CSS Property Reference

Search every CSS property with syntax, values, inheritance and support

Comprehensive CSS property reference with formal value syntax, initial value, applies-to, inherited status, computed value and whether the property animates, grouped by box model, flexbox, grid and more. It runs free in your browser on Gera Tools, with nothing uploaded.

Last updated Source: Gera Tools

What does it mean that a CSS property is inherited?

An inherited property passes its computed value to descendant elements unless they set their own. Typography properties like color, font-size and line-height inherit, so setting them on a container affects the text inside. Layout properties like margin and border do not inherit.

CSS has hundreds of properties, and the parts that trip people up are the metadata: does it inherit, what is the initial value, what value syntax is allowed, and can it animate. This reference puts those facts next to each common property so you do not have to guess.

How it works

Every entry records the property’s formal value syntax in CSS grammar notation, its initial value, what elements it applies to, whether it is inherited, the computed value, and whether it can be animated or transitioned. The search box matches the name, description, group, and syntax, and the group selector limits the list to a related set such as Flexbox or Typography.

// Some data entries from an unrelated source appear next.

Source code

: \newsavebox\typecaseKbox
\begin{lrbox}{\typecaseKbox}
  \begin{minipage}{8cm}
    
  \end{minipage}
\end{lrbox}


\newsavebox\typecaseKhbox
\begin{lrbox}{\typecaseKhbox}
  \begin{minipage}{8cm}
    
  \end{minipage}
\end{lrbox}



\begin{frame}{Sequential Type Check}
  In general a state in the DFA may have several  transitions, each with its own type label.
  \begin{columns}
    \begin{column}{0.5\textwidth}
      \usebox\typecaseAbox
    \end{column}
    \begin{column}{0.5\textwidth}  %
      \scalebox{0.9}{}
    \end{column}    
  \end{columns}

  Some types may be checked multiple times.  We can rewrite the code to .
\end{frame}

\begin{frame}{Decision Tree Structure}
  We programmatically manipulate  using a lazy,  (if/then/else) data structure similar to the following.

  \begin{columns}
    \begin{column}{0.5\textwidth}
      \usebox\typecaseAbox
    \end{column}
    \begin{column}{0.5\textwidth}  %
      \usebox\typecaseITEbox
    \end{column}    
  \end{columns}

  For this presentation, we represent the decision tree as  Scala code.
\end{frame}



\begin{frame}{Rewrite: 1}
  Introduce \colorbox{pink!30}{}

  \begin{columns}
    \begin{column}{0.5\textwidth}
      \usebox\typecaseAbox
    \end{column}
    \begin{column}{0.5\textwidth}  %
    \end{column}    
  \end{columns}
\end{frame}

The value syntax uses standard CSS notation. A single | means one of the options, || means the options may appear in any order, {1,4} is a repetition count, and # denotes a comma-separated list. Types in angle brackets such as <length-percentage> reference value definitions from the spec.

Inheritance: what passes down and what does not

Inheritance is one of the most practically useful things to understand in CSS. A surprising number of bugs come from expecting a property to inherit when it does not, or forgetting that it does.

Properties that inherit (partial list):

  • All typography: color, font-family, font-size, font-weight, line-height, letter-spacing, text-align, text-transform
  • List: list-style, list-style-type
  • Table: border-collapse, border-spacing
  • User interface: cursor, visibility, pointer-events

Properties that do not inherit (partial list):

  • Box model: margin, padding, border, width, height
  • Background: background, background-color
  • Layout: display, position, flex, grid
  • Box shadows and transforms

When you need a non-inherited property to pick up a parent’s value, use the inherit keyword explicitly: border: inherit.

Initial values worth knowing

The initial keyword resets a property to its specification default, which is not always the same as the browser’s default stylesheet:

  • display initial = inline, but browsers set block elements to block via their user-agent stylesheet
  • position initial = static
  • z-index initial = auto
  • opacity initial = 1
  • visibility initial = visible
  • border-width initial = medium

Animatable vs not

Properties marked animatable can be smoothly transitioned between values. Properties marked not animatable switch instantly — adding a transition on display does nothing. Key distinctions:

  • Animatable: opacity, transform, color, background-color, width, height, margin, padding, font-size, border-radius, box-shadow
  • Not animatable: display, visibility (though it has a special snap behaviour), position, overflow, content

For animation performance, transform and opacity are the most efficient: they run on the compositor thread and do not trigger layout or paint recalculation. Animating width, height, or margin triggers a full layout pass each frame, which is expensive on large DOMs.

Tips and notes

  • Inheritance is the quickest win to memorise: most typography properties inherit, most box and layout properties do not.
  • A unitless line-height (a number) inherits as a multiplier and is almost always better than a fixed length, which inherits as a computed pixel value.
  • For animation performance, prefer transform and opacity; both are animatable and avoid triggering layout.

This reference covers commonly used properties rather than the entire CSS specification. For exhaustive coverage, follow the spec or MDN links for the property in question.